What the exercise asks: Among the entries below, extract exactly the lines that run from the one with "1. What is the" through the one with "## Denominators", both ends included.

Material provided:

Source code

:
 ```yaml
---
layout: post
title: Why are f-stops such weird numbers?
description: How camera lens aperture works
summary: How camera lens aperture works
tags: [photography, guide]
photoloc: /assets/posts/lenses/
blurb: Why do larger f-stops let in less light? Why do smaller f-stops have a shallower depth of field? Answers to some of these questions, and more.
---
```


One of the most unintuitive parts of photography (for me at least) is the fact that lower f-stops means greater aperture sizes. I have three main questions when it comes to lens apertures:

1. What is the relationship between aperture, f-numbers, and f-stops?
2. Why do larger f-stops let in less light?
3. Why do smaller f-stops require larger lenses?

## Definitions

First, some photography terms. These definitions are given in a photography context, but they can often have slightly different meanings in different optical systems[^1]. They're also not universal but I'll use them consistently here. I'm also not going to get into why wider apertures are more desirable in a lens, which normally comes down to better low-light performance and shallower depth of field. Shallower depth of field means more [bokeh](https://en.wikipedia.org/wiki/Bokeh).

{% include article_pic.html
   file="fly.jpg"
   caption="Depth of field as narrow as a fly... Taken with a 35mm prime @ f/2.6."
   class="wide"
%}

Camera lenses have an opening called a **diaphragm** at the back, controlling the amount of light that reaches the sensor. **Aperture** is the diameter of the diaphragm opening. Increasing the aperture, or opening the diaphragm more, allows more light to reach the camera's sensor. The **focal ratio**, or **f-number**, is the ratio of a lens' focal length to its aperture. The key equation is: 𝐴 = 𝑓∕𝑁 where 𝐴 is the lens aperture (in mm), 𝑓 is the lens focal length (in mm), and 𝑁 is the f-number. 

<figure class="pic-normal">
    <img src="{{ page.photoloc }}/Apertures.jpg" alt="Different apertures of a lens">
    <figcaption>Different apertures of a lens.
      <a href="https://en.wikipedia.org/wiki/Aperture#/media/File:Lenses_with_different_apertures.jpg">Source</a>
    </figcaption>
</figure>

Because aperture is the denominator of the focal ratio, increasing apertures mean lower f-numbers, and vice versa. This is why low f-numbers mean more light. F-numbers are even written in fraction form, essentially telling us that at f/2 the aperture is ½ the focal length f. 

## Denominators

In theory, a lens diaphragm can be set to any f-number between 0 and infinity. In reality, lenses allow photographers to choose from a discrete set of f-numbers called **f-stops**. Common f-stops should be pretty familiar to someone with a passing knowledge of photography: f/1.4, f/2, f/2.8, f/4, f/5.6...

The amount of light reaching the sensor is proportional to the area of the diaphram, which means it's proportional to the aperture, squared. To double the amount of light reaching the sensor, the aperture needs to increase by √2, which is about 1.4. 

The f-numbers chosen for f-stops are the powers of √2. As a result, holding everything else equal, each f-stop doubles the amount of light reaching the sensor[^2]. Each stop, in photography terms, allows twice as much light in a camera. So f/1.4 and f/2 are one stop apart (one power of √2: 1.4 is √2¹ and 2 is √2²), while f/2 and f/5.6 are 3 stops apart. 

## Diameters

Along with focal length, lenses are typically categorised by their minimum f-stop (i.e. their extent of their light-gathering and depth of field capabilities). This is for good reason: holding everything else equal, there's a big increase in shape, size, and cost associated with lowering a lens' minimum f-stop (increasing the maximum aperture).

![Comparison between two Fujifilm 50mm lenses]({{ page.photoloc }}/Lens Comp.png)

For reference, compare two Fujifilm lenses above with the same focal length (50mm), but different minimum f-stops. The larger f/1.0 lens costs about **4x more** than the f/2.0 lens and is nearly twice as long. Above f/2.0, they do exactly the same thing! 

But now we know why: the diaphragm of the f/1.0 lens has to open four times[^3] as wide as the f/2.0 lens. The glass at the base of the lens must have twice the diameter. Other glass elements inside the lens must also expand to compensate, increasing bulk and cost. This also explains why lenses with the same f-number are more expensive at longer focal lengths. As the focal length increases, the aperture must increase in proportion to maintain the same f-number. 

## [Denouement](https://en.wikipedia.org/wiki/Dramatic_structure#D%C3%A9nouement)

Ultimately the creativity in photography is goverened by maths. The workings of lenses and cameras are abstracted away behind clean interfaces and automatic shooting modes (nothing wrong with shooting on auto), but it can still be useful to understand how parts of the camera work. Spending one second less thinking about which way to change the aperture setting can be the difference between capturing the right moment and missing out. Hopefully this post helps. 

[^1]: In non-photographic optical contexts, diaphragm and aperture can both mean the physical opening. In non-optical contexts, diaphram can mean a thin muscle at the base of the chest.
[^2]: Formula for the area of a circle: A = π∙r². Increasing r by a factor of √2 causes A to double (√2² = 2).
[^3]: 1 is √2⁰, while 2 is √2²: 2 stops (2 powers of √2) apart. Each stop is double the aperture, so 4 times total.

Your response:
1. What is the relationship between aperture, f-numbers, and f-stops?
2. Why do larger f-stops let in less light?
3. Why do smaller f-stops require larger lenses?

## Definitions

First, some photography terms. These definitions are given in a photography context, but they can often have slightly different meanings in different optical systems[^1]. They're also not universal but I'll use them consistently here. I'm also not going to get into why wider apertures are more desirable in a lens, which normally comes down to better low-light performance and shallower depth of field. Shallower depth of field means more [bokeh](https://en.wikipedia.org/wiki/Bokeh).

{% include article_pic.html
   file="fly.jpg"
   caption="Depth of field as narrow as a fly... Taken with a 35mm prime @ f/2.6."
   class="wide"
%}

Camera lenses have an opening called a **diaphragm** at the back, controlling the amount of light that reaches the sensor. **Aperture** is the diameter of the diaphragm opening. Increasing the aperture, or opening the diaphragm more, allows more light to reach the camera's sensor. The **focal ratio**, or **f-number**, is the ratio of a lens' focal length to its aperture. The key equation is: 𝐴 = 𝑓∕𝑁 where 𝐴 is the lens aperture (in mm), 𝑓 is the lens focal length (in mm), and 𝑁 is the f-number. 

<figure class="pic-normal">
    <img src="{{ page.photoloc }}/Apertures.jpg" alt="Different apertures of a lens">
    <figcaption>Different apertures of a lens.
      <a href="https://en.wikipedia.org/wiki/Aperture#/media/File:Lenses_with_different_apertures.jpg">Source</a>
    </figcaption>
</figure>

Because aperture is the denominator of the focal ratio, increasing apertures mean lower f-numbers, and vice versa. This is why low f-numbers mean more light. F-numbers are even written in fraction form, essentially telling us that at f/2 the aperture is ½ the focal length f. 

## Denominators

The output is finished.